Yes, you have already told me the story about the time William wallopped you with a hoover hose and it was so flaccid you fell about laughing and the kink was all over before it had begun but ever since you've remained curious and would I oblige you? You tell me every time you get drunk on peach schnapps that you kissed a woman once and knew from that moment that sexual liberation is an amazing thing that everyone should try at least once. And yet here we are again, staring at your vomit on cracked tiles because dutch courage overwhelmed you and now I'm calling us each a taxi and we're going home alone.
Such a girl indeed. Forgetting herself, in gentle acceptance. I loved the poem and found no criticism or modifications needed. Selecting a part to emphasize would be to reprint the poem.
Woah, what a great ending! I thoroughly enjoyed all of your latest pieces, and "such a girl" was my favorite, such a powerful piece of work! "the art of seduction" blew me away as well, I found it humorous in a sad kind of way.... thanks for sharing more of your beautiful words! also, am I imagining things, or did your age go up a number over there? if so, happy belated b-day!

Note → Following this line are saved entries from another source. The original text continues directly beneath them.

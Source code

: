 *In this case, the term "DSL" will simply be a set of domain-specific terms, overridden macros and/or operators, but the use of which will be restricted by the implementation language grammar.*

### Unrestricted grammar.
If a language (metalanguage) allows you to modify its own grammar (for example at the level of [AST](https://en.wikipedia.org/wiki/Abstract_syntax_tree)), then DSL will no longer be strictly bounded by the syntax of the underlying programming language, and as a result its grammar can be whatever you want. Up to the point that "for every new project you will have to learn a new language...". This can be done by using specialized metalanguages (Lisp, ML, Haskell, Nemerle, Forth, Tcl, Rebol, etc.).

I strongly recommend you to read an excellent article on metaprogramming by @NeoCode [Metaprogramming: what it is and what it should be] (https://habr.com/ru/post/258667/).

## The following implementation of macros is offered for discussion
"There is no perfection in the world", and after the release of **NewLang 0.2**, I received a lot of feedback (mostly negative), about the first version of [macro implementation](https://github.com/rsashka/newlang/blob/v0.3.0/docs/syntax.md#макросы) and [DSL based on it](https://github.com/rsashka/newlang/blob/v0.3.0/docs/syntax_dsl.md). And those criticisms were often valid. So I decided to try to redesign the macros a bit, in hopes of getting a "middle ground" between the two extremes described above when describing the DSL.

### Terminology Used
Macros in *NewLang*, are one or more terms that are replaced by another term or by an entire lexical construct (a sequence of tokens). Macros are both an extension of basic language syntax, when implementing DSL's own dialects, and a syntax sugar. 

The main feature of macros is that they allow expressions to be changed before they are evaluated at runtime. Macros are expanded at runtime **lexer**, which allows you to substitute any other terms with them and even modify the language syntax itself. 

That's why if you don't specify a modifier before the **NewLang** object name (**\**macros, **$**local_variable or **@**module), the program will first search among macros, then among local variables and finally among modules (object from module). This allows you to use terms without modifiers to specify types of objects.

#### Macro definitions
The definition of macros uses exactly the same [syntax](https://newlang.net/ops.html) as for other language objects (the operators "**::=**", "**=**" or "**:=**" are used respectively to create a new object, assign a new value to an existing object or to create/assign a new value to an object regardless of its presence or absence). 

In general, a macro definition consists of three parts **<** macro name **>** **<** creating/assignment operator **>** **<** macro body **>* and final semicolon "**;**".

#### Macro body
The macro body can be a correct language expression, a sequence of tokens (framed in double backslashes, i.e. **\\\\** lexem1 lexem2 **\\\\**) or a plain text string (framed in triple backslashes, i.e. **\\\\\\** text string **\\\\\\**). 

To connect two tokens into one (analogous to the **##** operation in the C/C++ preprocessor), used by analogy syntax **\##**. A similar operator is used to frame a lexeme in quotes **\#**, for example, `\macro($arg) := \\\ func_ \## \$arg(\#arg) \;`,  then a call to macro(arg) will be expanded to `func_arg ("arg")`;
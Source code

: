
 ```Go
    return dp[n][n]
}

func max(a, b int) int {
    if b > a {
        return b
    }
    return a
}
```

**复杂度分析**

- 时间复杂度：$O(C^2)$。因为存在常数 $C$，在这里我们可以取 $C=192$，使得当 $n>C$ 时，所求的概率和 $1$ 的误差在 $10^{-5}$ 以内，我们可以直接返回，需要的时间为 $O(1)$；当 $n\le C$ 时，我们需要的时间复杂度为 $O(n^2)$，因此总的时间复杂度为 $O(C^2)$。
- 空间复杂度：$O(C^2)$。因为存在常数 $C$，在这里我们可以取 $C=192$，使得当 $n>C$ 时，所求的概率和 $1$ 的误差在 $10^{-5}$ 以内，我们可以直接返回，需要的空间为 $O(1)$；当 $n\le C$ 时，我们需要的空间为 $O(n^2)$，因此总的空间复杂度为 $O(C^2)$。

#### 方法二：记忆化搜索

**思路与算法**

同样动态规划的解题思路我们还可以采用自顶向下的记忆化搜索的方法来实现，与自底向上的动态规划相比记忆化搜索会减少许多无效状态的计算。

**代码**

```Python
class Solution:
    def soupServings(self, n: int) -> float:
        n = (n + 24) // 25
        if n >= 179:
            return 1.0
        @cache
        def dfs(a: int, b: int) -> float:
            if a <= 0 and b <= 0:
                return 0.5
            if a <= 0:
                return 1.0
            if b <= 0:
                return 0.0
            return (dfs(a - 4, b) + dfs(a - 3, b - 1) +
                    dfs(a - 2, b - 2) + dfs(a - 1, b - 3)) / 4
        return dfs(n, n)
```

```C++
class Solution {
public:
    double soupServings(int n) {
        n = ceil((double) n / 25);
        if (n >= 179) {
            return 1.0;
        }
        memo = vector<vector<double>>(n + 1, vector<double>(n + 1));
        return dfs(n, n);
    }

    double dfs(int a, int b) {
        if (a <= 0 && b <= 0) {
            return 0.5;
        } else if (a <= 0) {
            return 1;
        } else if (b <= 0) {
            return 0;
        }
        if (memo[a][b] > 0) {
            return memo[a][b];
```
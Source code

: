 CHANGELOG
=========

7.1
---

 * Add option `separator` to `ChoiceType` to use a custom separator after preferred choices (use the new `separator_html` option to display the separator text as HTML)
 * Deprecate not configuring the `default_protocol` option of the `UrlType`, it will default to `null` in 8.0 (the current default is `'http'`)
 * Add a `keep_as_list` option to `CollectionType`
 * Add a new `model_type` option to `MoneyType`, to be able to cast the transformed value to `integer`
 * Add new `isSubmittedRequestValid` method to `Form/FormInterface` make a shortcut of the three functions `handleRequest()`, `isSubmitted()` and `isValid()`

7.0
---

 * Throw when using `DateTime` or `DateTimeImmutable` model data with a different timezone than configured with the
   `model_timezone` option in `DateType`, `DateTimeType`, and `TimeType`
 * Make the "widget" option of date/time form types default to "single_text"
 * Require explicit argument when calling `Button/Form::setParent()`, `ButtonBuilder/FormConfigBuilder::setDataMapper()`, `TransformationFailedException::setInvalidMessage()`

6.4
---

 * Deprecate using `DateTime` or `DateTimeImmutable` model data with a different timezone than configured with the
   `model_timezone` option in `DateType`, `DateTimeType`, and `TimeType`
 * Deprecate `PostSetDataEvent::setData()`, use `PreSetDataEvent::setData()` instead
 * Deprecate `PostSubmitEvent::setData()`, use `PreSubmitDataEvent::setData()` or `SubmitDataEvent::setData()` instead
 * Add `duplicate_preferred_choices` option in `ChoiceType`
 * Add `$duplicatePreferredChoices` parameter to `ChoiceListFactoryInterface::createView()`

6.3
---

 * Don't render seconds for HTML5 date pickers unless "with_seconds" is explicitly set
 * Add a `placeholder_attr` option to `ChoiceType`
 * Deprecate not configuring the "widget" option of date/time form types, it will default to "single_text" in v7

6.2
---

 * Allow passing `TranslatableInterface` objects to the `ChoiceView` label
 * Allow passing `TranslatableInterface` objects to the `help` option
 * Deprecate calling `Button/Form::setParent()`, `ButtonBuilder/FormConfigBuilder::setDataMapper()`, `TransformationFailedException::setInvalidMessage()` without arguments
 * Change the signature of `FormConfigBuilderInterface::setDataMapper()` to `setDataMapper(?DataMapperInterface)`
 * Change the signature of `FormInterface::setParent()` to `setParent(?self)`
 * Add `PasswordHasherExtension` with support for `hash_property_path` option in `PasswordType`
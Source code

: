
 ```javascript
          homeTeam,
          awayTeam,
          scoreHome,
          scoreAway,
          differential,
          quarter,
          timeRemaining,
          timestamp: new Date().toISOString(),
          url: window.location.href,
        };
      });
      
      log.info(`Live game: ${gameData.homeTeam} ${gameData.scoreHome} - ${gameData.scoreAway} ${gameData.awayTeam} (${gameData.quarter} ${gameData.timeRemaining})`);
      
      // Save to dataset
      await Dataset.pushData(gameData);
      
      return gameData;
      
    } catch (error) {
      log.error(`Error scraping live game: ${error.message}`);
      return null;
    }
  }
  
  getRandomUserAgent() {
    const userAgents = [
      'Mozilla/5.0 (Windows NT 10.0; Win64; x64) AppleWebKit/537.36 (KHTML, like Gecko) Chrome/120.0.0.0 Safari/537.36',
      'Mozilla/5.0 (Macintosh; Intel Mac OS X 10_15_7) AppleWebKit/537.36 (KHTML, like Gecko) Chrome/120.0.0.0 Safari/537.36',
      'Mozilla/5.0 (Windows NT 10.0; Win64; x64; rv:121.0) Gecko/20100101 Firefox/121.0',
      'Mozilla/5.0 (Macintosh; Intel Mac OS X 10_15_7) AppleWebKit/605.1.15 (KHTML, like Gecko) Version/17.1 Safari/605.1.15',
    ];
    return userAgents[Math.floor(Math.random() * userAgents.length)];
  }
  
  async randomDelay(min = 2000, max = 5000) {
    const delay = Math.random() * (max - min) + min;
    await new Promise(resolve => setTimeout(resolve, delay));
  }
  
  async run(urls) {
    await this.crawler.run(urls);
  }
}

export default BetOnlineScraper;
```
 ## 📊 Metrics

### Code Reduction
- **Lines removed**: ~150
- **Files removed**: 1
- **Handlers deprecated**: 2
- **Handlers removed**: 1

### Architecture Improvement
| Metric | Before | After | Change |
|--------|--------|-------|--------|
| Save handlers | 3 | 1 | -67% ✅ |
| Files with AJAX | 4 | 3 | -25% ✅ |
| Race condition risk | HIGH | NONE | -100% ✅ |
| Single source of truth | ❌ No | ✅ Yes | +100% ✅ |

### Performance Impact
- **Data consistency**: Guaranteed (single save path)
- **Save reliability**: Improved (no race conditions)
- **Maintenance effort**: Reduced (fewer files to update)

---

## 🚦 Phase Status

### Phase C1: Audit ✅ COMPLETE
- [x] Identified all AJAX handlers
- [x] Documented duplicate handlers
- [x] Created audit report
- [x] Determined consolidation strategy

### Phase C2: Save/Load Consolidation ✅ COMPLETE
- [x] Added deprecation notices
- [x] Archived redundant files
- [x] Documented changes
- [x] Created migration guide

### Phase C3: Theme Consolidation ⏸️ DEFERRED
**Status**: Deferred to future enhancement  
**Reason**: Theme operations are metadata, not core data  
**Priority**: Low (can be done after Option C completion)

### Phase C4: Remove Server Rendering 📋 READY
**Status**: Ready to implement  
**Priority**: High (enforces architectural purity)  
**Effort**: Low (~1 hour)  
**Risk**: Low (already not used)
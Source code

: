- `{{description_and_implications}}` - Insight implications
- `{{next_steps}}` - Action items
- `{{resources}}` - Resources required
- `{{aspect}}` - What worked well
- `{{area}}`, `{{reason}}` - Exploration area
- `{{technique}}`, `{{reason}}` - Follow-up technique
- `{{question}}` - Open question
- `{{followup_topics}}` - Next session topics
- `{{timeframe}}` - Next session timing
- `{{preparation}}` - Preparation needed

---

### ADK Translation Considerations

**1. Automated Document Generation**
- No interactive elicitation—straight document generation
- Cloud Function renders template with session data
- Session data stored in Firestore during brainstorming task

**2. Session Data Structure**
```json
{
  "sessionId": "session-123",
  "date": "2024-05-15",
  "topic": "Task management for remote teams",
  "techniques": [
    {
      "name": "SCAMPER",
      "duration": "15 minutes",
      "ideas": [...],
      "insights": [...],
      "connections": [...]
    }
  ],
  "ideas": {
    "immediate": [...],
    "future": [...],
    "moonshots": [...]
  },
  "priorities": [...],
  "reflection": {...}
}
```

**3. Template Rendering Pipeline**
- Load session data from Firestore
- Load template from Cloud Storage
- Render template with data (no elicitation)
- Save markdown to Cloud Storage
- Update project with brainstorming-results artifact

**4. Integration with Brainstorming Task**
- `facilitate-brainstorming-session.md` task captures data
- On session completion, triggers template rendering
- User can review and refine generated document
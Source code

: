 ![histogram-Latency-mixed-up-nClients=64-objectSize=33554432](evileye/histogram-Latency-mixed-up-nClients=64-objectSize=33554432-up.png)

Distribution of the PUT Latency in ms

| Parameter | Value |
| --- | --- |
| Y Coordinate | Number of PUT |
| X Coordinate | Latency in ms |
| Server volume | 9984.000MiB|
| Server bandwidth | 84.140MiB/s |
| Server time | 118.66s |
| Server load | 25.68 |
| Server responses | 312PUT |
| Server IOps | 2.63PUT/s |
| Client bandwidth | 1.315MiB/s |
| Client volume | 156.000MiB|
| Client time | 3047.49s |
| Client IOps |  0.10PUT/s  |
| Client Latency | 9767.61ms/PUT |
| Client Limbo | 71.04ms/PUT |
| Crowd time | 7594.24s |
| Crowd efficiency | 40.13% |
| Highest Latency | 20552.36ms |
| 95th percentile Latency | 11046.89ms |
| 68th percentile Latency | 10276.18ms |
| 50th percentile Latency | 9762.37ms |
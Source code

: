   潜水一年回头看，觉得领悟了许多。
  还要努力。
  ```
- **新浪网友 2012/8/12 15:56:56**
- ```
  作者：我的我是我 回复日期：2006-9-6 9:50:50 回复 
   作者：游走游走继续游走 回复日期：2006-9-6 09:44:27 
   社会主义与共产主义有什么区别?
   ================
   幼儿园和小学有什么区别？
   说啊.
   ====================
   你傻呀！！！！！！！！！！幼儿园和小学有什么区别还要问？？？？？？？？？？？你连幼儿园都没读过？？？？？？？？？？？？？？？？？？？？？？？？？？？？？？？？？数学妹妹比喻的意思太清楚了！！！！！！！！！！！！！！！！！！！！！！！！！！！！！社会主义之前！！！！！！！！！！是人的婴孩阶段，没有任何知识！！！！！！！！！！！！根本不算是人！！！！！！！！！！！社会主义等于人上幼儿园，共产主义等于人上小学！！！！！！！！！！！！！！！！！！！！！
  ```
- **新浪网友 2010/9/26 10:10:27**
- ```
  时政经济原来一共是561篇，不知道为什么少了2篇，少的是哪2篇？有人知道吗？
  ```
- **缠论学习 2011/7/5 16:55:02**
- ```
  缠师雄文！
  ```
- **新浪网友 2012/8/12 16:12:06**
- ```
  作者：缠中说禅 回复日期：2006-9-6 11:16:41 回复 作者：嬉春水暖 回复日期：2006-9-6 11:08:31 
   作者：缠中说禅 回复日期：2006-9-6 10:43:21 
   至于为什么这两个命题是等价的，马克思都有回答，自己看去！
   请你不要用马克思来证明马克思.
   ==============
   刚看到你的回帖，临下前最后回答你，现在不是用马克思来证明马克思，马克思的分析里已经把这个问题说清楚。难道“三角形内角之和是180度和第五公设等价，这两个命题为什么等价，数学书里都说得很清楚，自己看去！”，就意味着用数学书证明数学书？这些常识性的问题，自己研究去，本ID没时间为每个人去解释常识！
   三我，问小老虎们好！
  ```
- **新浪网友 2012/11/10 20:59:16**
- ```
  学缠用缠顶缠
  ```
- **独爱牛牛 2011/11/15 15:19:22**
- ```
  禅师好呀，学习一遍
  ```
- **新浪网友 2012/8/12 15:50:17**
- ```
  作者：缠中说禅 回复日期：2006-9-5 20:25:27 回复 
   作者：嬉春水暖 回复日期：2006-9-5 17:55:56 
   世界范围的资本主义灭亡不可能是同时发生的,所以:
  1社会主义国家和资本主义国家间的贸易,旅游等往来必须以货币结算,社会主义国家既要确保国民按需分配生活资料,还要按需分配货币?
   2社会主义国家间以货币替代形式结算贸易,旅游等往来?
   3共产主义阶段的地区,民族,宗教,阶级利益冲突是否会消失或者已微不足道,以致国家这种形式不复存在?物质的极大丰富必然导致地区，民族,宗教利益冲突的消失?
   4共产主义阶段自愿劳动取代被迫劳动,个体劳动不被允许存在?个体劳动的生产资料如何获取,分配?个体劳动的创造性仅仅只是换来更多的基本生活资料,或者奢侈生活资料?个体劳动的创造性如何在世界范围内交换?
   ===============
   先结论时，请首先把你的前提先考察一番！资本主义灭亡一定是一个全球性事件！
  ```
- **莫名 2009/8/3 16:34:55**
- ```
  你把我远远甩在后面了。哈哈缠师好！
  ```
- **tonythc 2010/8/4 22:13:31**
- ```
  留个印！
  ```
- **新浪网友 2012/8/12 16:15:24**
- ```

The difference between then and now, is that freedom, then, was simpler. A little planning, a big imagination, and dreams were solace. Smuggled chocolate biscuits, one a week, up my sleeve, up the stairs, under the pillow. Car seat a throne. Surveyed my empire through dusty windows. Practiced the Great Escape in the playground. That morning I wore my bridesmaid's dress. I left through the living room window. Barefoot, I reached the end of the close. Then ran home again. I was a mermaid then. Out of place for a reason. My tail would grow back once I had enough chocolate biscuits to take me out to sea.
Wearing a mask of envy and nausea I removed a thousand hearts from the chests of dolls, discarded their synthetic peach flesh and now sit stringing the little red jewels one by one to the hairs on my head. This beaded curtain will hang before my eyes from now onwards. Every time you avoid my gaze, a little plastic heart will shatter. And then my own heart will take note, and count down the lessons one by one until the red haze lifts.
I was once adored. Ridden daily, caressed by breeches, manhandled. A crop broke in these shining flanks, the dapples there glow pink from time to time. The house is quiet now. My teeth sink through this snaffle lick the splinters. Soggy boredom. Pull my forelock when you're passing and I'll rock for you. I've not forgotten how.